Omówiono podczas niego trasę spływu oraz zasady bezpieczeństwa obowiązujące w trakcie imprezy, a także wskazano lokalizację miejsca biwakowania.
Po kilku minutach wszystkie kajaki zostały zwodowane a uczestnicy spływu mogli podziwiać piękne krajobrazy i widoki. Niski poziom wody, liczne przeprawy w postaci powalonych drzew oraz wspaniała atmosfera czyniły ten spływ wyjątkowym i niezapomnianym.
Strażacka mentalność widoczna była na każdym etapie spływu. W trudnych, a czasami wręcz niebezpiecznych chwilach, uczestnicy pomagali sobie nawzajem decydując się często na wyjście z kajaku i brodzenie w rzece.

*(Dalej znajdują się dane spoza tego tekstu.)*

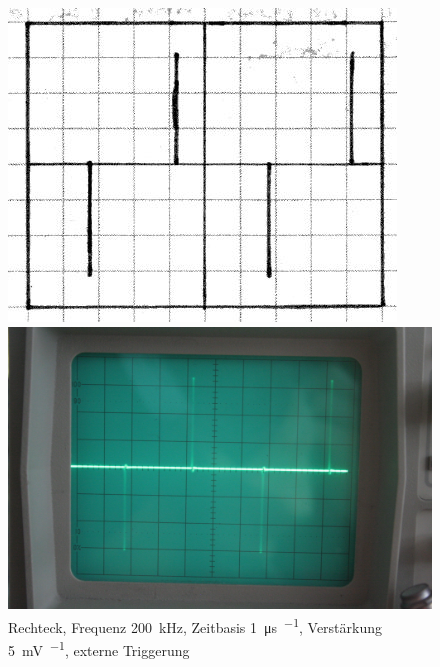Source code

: \begin{figure}[htbp]
	\centering
	\begin{minipage}{.45\linewidth}
	\includegraphics[width=\linewidth]{Skizzen/IMG_0752-1500.jpg}
	\end{minipage}
	\hfill
	\begin{minipage}{.45\linewidth}
	\includegraphics[width=\linewidth]{Fotos/IMG_0752-1500.jpg}
	\end{minipage}
	\caption{%
		Rechteck, Frequenz \SI{200}{\kilo\hertz}, Zeitbasis \SI{1}{\micro\second\per\division}, Verstärkung \SI{5}{\milli\volt\per\division}, externe Triggerung
	}
	\label{fig:0752}
\end{figure}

Pomimo dużego zagęszczenia jednostek pływających spływ odbywał się w przyjaznej atmosferze. Nawet w tych z pozoru groźnych chwilach zawsze można było liczyć na pomocną dłoń i szczery „u”śmiech z pokładu innej osady.
Po niespełna 30 kilometrach i blisko pięciogodzinnych zmaganiach ze szlakiem wodnym wszyscy szczęśliwie dotarli do miejsca biwakowania, gdzie przygotowane zostało ognisko
i poczęstunek.
Tegoroczna edycja spływu, który na stałe już wpisał się w kalendarz strażackich imprez, była rekordowa pod względem uczestników. Brało w nim udział łącznie 108 osób w tym również strażacy ze swoimi rodzinami spoza terenu powiatu drawskiego tj. świdwińskiego, łobeskiego i słupskiego.